## [Task instructions]
From the entries that follow, report every line in which "using" occurs.

(Stored dataset items)

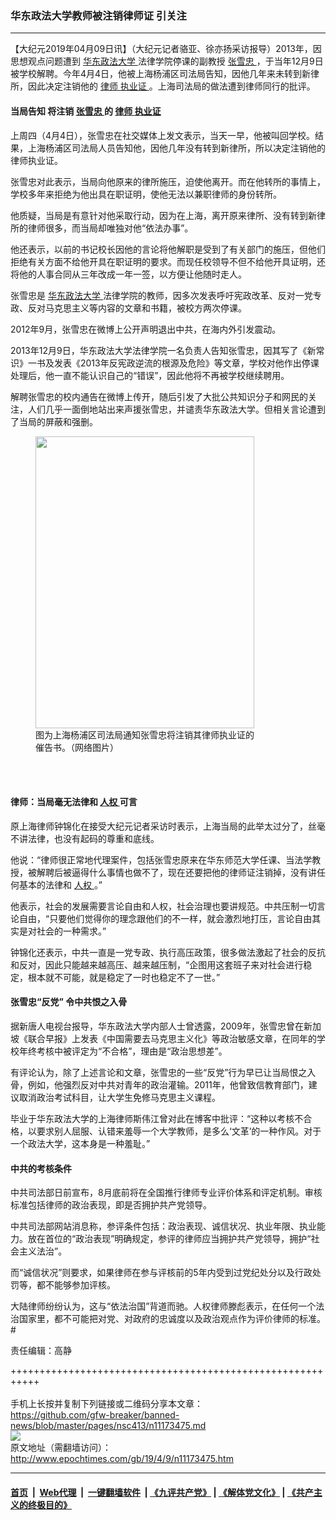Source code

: ### 华东政法大学教师被注销律师证 引关注
------------------------

<p>
 【大纪元2019年04月09日讯】（大纪元记者骆亚、徐亦扬采访报导）2013年，因思想观点问题遭到
 <a href="http://www.epochtimes.com/gb/tag/%E5%8D%8E%E4%B8%9C%E6%94%BF%E6%B3%95%E5%A4%A7%E5%AD%A6.html">
  华东政法大学
 </a>
 法律学院停课的副教授
 <a href="http://www.epochtimes.com/gb/tag/%E5%BC%A0%E9%9B%AA%E5%BF%A0.html">
  张雪忠
 </a>
 ，于当年12月9日被学校解聘。今年4月4日，他被上海杨浦区司法局告知，因他几年来未转到新律所，因此决定注销他的
 <a href="http://www.epochtimes.com/gb/tag/%E5%BE%8B%E5%B8%88.html">
  律师
 </a>
 <a href="http://www.epochtimes.com/gb/tag/%E6%89%A7%E4%B8%9A%E8%AF%81.html">
  执业证
 </a>
 。上海司法局的做法遭到律师同行的批评。
</p>
<h4>
 当局告知 将注销
 <a href="http://www.epochtimes.com/gb/tag/%E5%BC%A0%E9%9B%AA%E5%BF%A0.html">
  张雪忠
 </a>
 的
 <a href="http://www.epochtimes.com/gb/tag/%E5%BE%8B%E5%B8%88.html">
  律师
 </a>
 <a href="http://www.epochtimes.com/gb/tag/%E6%89%A7%E4%B8%9A%E8%AF%81.html">
  执业证
 </a>
</h4>
<p>
 上周四（4月4日），张雪忠在社交媒体上发文表示，当天一早，他被叫回学校。结果，上海杨浦区司法局人员告知他，因他几年没有转到新律所，所以决定注销他的律师执业证。
</p>
<p>
 张雪忠对此表示，当局向他原来的律所施压，迫使他离开。而在他转所的事情上，学校多年来拒绝为他出具在职证明，使他无法以兼职律师的身份转所。
</p>
<p>
 他质疑，当局是有意针对他采取行动，因为在上海，离开原来律所、没有转到新律所的律师很多，而当局却唯独对他“依法办事”。
</p>
<p>
 他还表示，以前的书记校长因他的言论将他解职是受到了有关部门的施压，但他们拒绝有关方面不给他开具在职证明的要求。而现任校领导不但不给他开具证明，还将他的人事合同从三年改成一年一签，以方便让他随时走人。
</p>
<p>
 张雪忠是
 <a href="http://www.epochtimes.com/gb/tag/%E5%8D%8E%E4%B8%9C%E6%94%BF%E6%B3%95%E5%A4%A7%E5%AD%A6.html">
  华东政法大学
 </a>
 法律学院的教师，因多次发表呼吁宪政改革、反对一党专政、反对马克思主义等内容的文章和书籍，被校方两次停课。
</p>
<p>
 2012年9月，张雪忠在微博上公开声明退出中共，在海内外引发震动。
</p>
<p>
 2013年12月9日，华东政法大学法律学院一名负责人告知张雪忠，因其写了《新常识》一书及发表《2013年反宪政逆流的根源及危险》等文章，学校对他作出停课处理后，他一直不能认识自己的“错误”，因此他将不再被学校继续聘用。
</p>
<p>
 解聘张雪忠的校内通告在微博上传开，随后引发了大批公共知识分子和网民的关注，人们几乎一面倒地站出来声援张雪忠，并谴责华东政法大学。但相关言论遭到了当局的屏蔽和强删。
</p>
<figure class="wp-caption aligncenter" style="width: 350px">
 <img alt="" class="attachment-266x266 " height="467" src="http://i.epochtimes.com/assets/uploads/2019/04/D3cAdfOU0AARDTz.jpg" width="350"/>
 <br/><figcaption class="wp-caption-text">
  图为上海杨浦区司法局通知张雪忠将注销其律师执业证的催告书。（网络图片）
 </figcaption><br/>
</figure><br/>
<h4>
 律师：当局毫无法律和
 <a href="http://www.epochtimes.com/gb/tag/%E4%BA%BA%E6%9D%83.html">
  人权
 </a>
 可言
</h4>
<p>
 原上海律师钟锦化在接受大纪元记者采访时表示，上海当局的此举太过分了，丝毫不讲法律，也没有起码的尊重和底线。
</p>
<p>
 他说：“律师很正常地代理案件，包括张雪忠原来在华东师范大学任课、当法学教授，被解聘后被逼得什么事情也做不了，现在还要把他的律师证注销掉，没有讲任何基本的法律和
 <a href="http://www.epochtimes.com/gb/tag/%E4%BA%BA%E6%9D%83.html">
  人权
 </a>
 。”
</p>
<p>
 他表示，社会的发展需要言论自由和人权，社会治理也要讲规范。中共压制一切言论自由，“只要他们觉得你的理念跟他们的不一样，就会激烈地打压，言论自由其实是对社会的一种需求。”
</p>
<p>
 钟锦化还表示，中共一直是一党专政、执行高压政策，很多做法激起了社会的反抗和反对，因此只能越来越高压、越来越压制，“企图用这套班子来对社会进行稳定，根本就不可能，就是稳定了一时也稳定不了一世。”
</p>
<h4>
 张雪忠“反党” 令中共恨之入骨
</h4>
<p>
 据新唐人电视台报导，华东政法大学内部人士曾透露，2009年，张雪忠曾在新加坡《联合早报》上发表《中国需要去马克思主义化》等政治敏感文章，在同年的学校年终考核中被评定为“不合格”，理由是“政治思想差”。
</p>
<p>
 有评论认为，除了上述言论和文章，张雪忠的一些“反党”行为早已让当局恨之入骨，例如，他强烈反对中共对青年的政治灌输。2011年，他曾致信教育部门，建议取消政治考试科目，让大学生免修马克思主义课程。
</p>
<p>
 毕业于华东政法大学的上海律师斯伟江曾对此在博客中批评：“这种以考核不合格，以要求别人屈服、认错来羞辱一个大学教师，是多么‘文革’的一种作风。对于一个政法大学，这本身是一种羞耻。”
</p>
<h4>
 中共的考核条件
</h4>
<p>
 中共司法部日前宣布，8月底前将在全国推行律师专业评价体系和评定机制。审核标准包括律师的政治表现，即是否拥护共产党领导。
</p>
<p>
 中共司法部网站消息称，参评条件包括：政治表现、诚信状况、执业年限、执业能力。放在首位的“政治表现”明确规定，参评的律师应当拥护共产党领导，拥护“社会主义法治”。
</p>
<p>
 而“诚信状况”则要求，如果律师在参与评核前的5年内受到过党纪处分以及行政处罚等，都不能够参加评核。
</p>
<p>
 大陆律师纷纷认为，这与“依法治国”背道而驰。人权律师滕彪表示，在任何一个法治国家里，都不可能把对党、对政府的忠诚度以及政治观点作为评价律师的标准。#
</p>
<p>
 责任编辑：高静
</p>

+++++++++++++++++++++++++++++++++++++++++++++++++++++++++++<br/><br/>
手机上长按并复制下列链接或二维码分享本文章：<br/>
https://github.com/gfw-breaker/banned-news/blob/master/pages/nsc413/n11173475.md <br/>
<a href='https://github.com/gfw-breaker/banned-news/blob/master/pages/nsc413/n11173475.md'><img src='https://github.com/gfw-breaker/banned-news/blob/master/pages/nsc413/n11173475.md.png'/></a> <br/>
原文地址（需翻墙访问）：http://www.epochtimes.com/gb/19/4/9/n11173475.htm


------------------------
#### [首页](https://github.com/gfw-breaker/banned-news/blob/master/README.md) &nbsp;|&nbsp; [Web代理](https://github.com/labour-camp/helloworld) &nbsp;|&nbsp; [一键翻墙软件](https://github.com/gfw-breaker/nogfw/blob/master/README.md) &nbsp;| [《九评共产党》](https://github.com/gfw-breaker/9ping.md/blob/master/README.md#九评之一评共产党是什么) | [《解体党文化》](https://github.com/gfw-breaker/jtdwh.md/blob/master/README.md) | [《共产主义的终极目的》](https://github.com/gfw-breaker/gczydzjmd.md/blob/master/README.md)


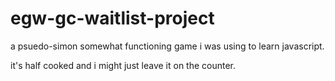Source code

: # egw-gc-waitlist-project

a psuedo-simon somewhat functioning game i was using to learn javascript. 

it's half cooked and i might just leave it on the counter.
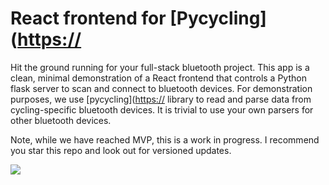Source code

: # React frontend for [Pycycling]([https://](https://github.com/zacharyedwardbull/pycycling)

Hit the ground running for your full-stack bluetooth project.
This app is a clean, minimal demonstration of a React frontend that controls a Python flask server to scan and connect to bluetooth devices.
For demonstration purposes, we use [pycycling]([https://](https://github.com/zacharyedwardbull/pycycling) library to read and parse data from cycling-specific bluetooth devices. It is trivial to use your own parsers for other bluetooth devices.

Note, while we have reached MVP, this is a work in progress. I recommend you star this repo and look out for versioned updates.

![](assets/mvp_screenshot.png)
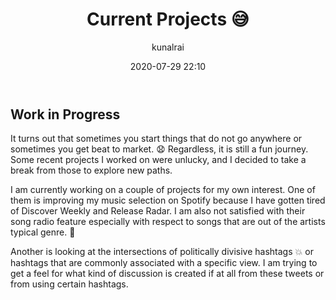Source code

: ﻿---
title: "Current Projects :sweat_smile:"
layout: post
date: 2020-07-29 22:10
# tag: jekyll
# image:
headerImage: true
projects: true
hidden: true # don't count this post in blog pagination
description: "What I am I working on currently?"
category: project
author: kunalrai
externalLink: false
---

<!-- <p align="center">
  <img width="640" height="375" src="https://www.lockheedmartin.com/content/dam/lockheed-martin/aero/photo/F-35/F35Direct_PR.jpg">

</p> -->

## Work in Progress
It turns out that sometimes you start things that do not go anywhere or sometimes you get beat to market. :anguished:
Regardless, it is still a fun journey. Some recent projects I worked on were unlucky, and I decided to take a break from those to explore new paths.

I am currently working on a couple of projects for my own interest.
One of them is improving my music selection on Spotify because I have gotten tired of Discover Weekly and Release Radar. I am also not satisfied with their song radio feature especially with respect to songs that are out of the artists typical genre. :dancer:

Another is looking at the intersections of politically divisive hashtags :collision: or hashtags that are commonly associated with a specific view. I am trying to get a feel for what kind of discussion is created if at all from these tweets or from using certain hashtags.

## [Response to this exercise]
a psuedo-simon somewhat functioning game i was using to learn javascript. 
Another is looking at the intersections of politically divisive hashtags :collision: or hashtags that are commonly associated with a specific view. I am trying to get a feel for what kind of discussion is created if at all from these tweets or from using certain hashtags.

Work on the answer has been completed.